Nach den diplomatischen Entspannungsversuchen der Bundesregierung unternehmen Bundestagsabgeordnete einen neuen Versuch, die deutschen Soldaten auf dem NATO-Stützpunkt im türkischen Incirlik zu besuchen. Die Reiseplanung der Verteidigungspolitiker stehe, sagte der verteidigungspolitische Sprecher der SPD-Fraktion, Rainer Arnold, der "Frankfurter Rundschau". "Wir wollen am 4. Oktober in die Türkei fliegen."

Seit der Bundestag Anfang Juni in einer Resolution die Massaker im Osmanischen Reich an Armeniern vor 100 Jahren als "Völkermord" verurteilt hatte, verweigert die Türkei deutschen Abgeordneten den Besuch bei Bundeswehrsoldaten in Incirlik. Von dem türkischen Luftwaffenstützpunkt aus unterstützt die Bundeswehr den Kampf gegen die Terrormiliz "Islamischer Staat" (IS) in Syrien. Das derzeitige Mandat für den Einsatz läuft im Dezember aus.

Distanzierte Distanzierung

Die Bundesregierung hatte am Freitag betont, sich nicht von der Parlamentsresolution zu distanzieren, zugleich aber darauf verwiesen, dass die Resolution nicht rechtsverbindlich sei. Regierungssprecher Steffen Seibert und später auch Bundeskanzlerin Angela Merkel selbst äußerten sich nahezu gleichlautend. Beobachter vermuten, dass einzelne Formulierungen im Vorfeld mit der türkischen Seite abgestimmt wurden, um einerserseits innenpolitisch möglichst wenig Schaden anzurichten und andererseits mit Ankara zu einer Übereinkunft zu gelangen.

Karte - Flugstützpunkt Incirlik in Türkei - deutsch
Incirlik ist auch das wichtigste Drehkreuz der US-Air-Force zur Versorgung ihrer Streitkräfte im Irak und in Afghanistan

Die türkische Botschaft in Berlin begrüßte unterdessen die Stellungnahme der Bundesregierung. "Wir sehen das generell eher positiv", sagte Botschaftssprecher Refik Sogukoglu den Zeitungen der Funke-Mediengruppe. Er verwies dabei insbesondere auf zwei Bemerkungen des deutschen Regierungssprechers. "Wir schätzen Seiberts Aussage, dass den Gerichten die Entscheidung obliegt, was Völkermord ist - und nicht dem Parlament. Darüber hinaus stimmen wir Seiberts Bewertung zu, dass die Bundesregierung nicht immer die gleiche Meinung haben muss wie der Bundestag", erklärte Sogukoglo.

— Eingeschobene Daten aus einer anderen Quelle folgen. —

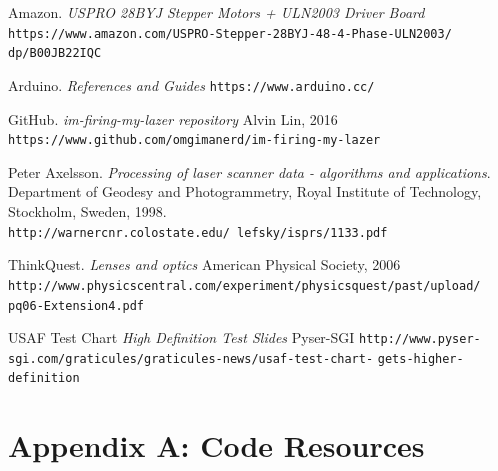 \documentclass[letterpaper, 12pt]{article}
\begin{document}
\begin{thebibliography}{9}

  Amazon.
  \textit{USPRO 28BYJ Stepper Motors + ULN2003 Driver Board}
  \texttt{https://www.amazon.com/USPRO-Stepper-28BYJ-48-4-Phase-ULN2003/}
  \texttt{dp/B00JB22IQC}

  Arduino.
  \textit{References and Guides}\newline
  \texttt{https://www.arduino.cc/}

  GitHub.
  \textit{im-firing-my-lazer repository}
  Alvin Lin, 2016\newline
  \texttt{https://www.github.com/omgimanerd/im-firing-my-lazer}

  Peter Axelsson.
  \textit{Processing of laser scanner data - algorithms and applications}.
  Department of Geodesy and Photogrammetry, Royal Institute of Technology, Stockholm, Sweden, 1998.\newline
  \texttt{http://warnercnr.colostate.edu/~lefsky/isprs/1133.pdf}

  ThinkQuest.
  \textit{Lenses and optics}
  American Physical Society, 2006\newline
  \texttt{http://www.physicscentral.com/experiment/physicsquest/past/upload/}
  \texttt{pq06-Extension4.pdf}

  USAF Test Chart
  \textit{High Definition Test Slides}
  Pyser-SGI\newline
  \texttt{http://www.pyser-sgi.com/graticules/graticules-news/usaf-test-chart-}
  \texttt{gets-higher-definition}

\end{thebibliography}

\newpage

\appendix
\section{Appendix A: Code Resources}
\end{document}
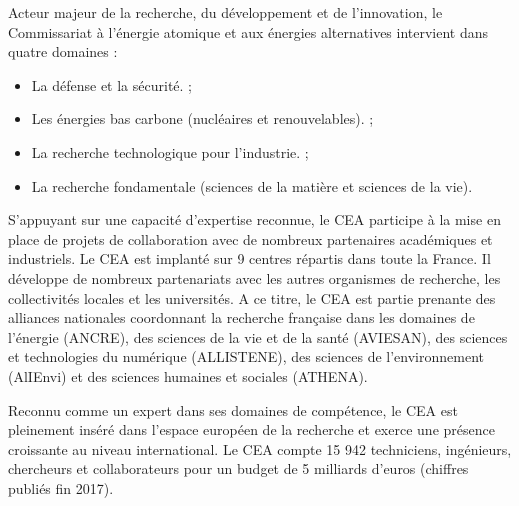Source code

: \documentclass[12pt,a4paper,twoside]{article}
\begin{document}
    Acteur majeur de la recherche, du développement et de l'innovation, le Commissariat à l’énergie atomique et aux énergies alternatives intervient dans quatre domaines :

    \begin{itemize}[label=\textbullet]
        \item    La défense et la sécurité. ;
        \item    Les énergies bas carbone (nucléaires et renouvelables). ;
        \item    La recherche technologique pour l’industrie. ;
        \item    La recherche fondamentale (sciences de la matière et sciences de la vie).
    \end{itemize}

    S’appuyant sur une capacité d’expertise reconnue, le CEA participe à la mise en place de projets de collaboration
    avec de nombreux partenaires académiques et industriels. Le CEA est implanté sur 9 centres répartis dans toute la
    France. Il développe de nombreux partenariats avec les autres organismes de recherche, les collectivités locales
    et les universités. A ce titre, le CEA est partie prenante des alliances nationales coordonnant la recherche
    française dans les domaines de l’énergie (ANCRE), des sciences de la vie et de la santé (AVIESAN), des sciences
    et technologies du numérique (ALLISTENE), des sciences de l’environnement (AlIEnvi) et des sciences humaines et
    sociales (ATHENA).

    Reconnu comme un expert dans ses domaines de compétence, le CEA est pleinement inséré dans l'espace européen de
    la recherche et exerce une présence croissante au niveau international. Le CEA compte 15 942 techniciens,
    ingénieurs, chercheurs et collaborateurs pour un budget de 5 milliards d'euros (chiffres publiés fin 2017).

    \begin{figure}[b]
        \centering
    \end{figure}
\end{document}
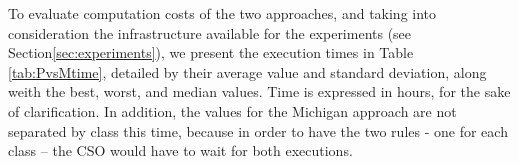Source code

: \documentclass[runningheads]{llncs}
\begin{document}
To evaluate computation costs of the two approaches, and taking into consideration the infrastructure available for the experiments (see Section\ref{sec:experiments}), we present the execution times in Table \ref{tab:PvsMtime}, detailed by their average value and standard deviation, along weith the best, worst, and median values. Time is expressed in hours, for the sake of clarification. In addition, the values for the Michigan approach are not separated by class this time, because in order to have the two rules - one for each class -- the CSO would have to wait for both executions.
%
\begin{table}[h!tbp]
	\centering
	\caption{Execution time, Pittsburgh and Michigan approaches;
          this one adds times for GRANTED and STRONGDENY. \textbf{$*$} marks  statistically significant best values.}
\end{table}
\end{document}
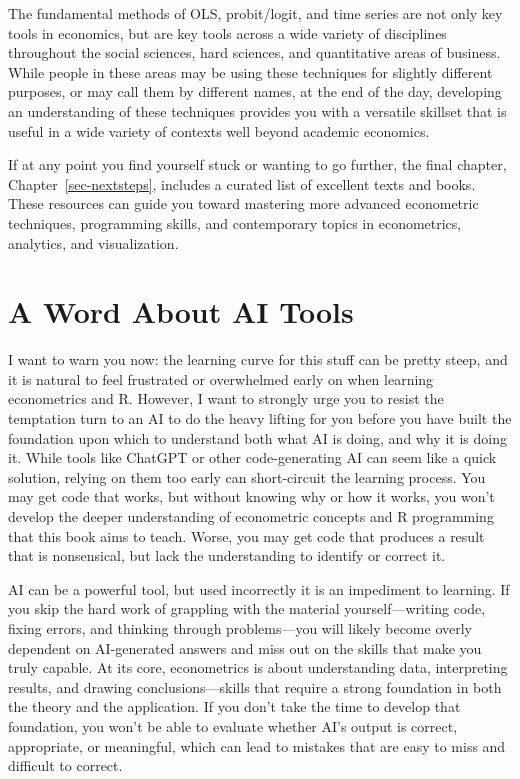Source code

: \documentclass[
  letterpaper,
]{book}
\begin{document}
The fundamental methods of OLS, probit/logit, and time series are not
only key tools in economics, but are key tools across a wide variety of
disciplines throughout the social sciences, hard sciences, and
quantitative areas of business. While people in these areas may be using
these techniques for slightly different purposes, or may call them by
different names, at the end of the day, developing an understanding of
these techniques provides you with a versatile skillset that is useful
in a wide variety of contexts well beyond academic economics.

If at any point you find yourself stuck or wanting to go further, the
final chapter, Chapter~\ref{sec-nextsteps}, includes a curated list of
excellent texts and books. These resources can guide you toward
mastering more advanced econometric techniques, programming skills, and
contemporary topics in econometrics, analytics, and visualization.

\section{A Word About AI Tools}\label{a-word-about-ai-tools}

I want to warn you now: the learning curve for this stuff can be pretty
steep, and it is natural to feel frustrated or overwhelmed early on when
learning econometrics and R. However, I want to strongly urge you to
resist the temptation turn to an AI to do the heavy lifting for you
before you have built the foundation upon which to understand both what
AI is doing, and why it is doing it. While tools like ChatGPT or other
code-generating AI can seem like a quick solution, relying on them too
early can short-circuit the learning process. You may get code that
works, but without knowing why or how it works, you won't develop the
deeper understanding of econometric concepts and R programming that this
book aims to teach. Worse, you may get code that produces a result that
is nonsensical, but lack the understanding to identify or correct it.

AI can be a powerful tool, but used incorrectly it is an impediment to
learning. If you skip the hard work of grappling with the material
yourself---writing code, fixing errors, and thinking through
problems---you will likely become overly dependent on AI-generated
answers and miss out on the skills that make you truly capable. At its
core, econometrics is about understanding data, interpreting results,
and drawing conclusions---skills that require a strong foundation in
both the theory and the application. If you don't take the time to
develop that foundation, you won't be able to evaluate whether AI's
output is correct, appropriate, or meaningful, which can lead to
mistakes that are easy to miss and difficult to correct.
\end{document}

"Da hilft kein Rumgeeiere"

Der Grünen-Außenpolitiker Jürgen Trittin hingegen warf der Bundesregierung Realitätsverweigerung in ihrer Türkei-Politik vor. Die Türkei sei ein schwieriger Nachbar und in der Flüchtlingskrise wie im Syrienkonflikt mehr Teil des Problems als Teil der Lösung, sagte er der "Neuen Osnabrücker Zeitung". "Da hilft kein Rumgeeiere."

Auch aus der Union kommen kritische Töne. Der CSU-Politiker Manfred Weber verlangte Klarheit und Ehrlichkeit in den Beziehungen zur Türkei. Der Vorsitzende der konservativen EVP-Fraktion im Europäischen Parlament bezeichnete die Verbrechen an den Armeniern in der "Passauer Neuen Presse" als Genozid. "Das gilt es der türkischen Führung deutlich zu sagen. Davon darf man jetzt nicht abrücken. Das wäre das völlig falsche Signal."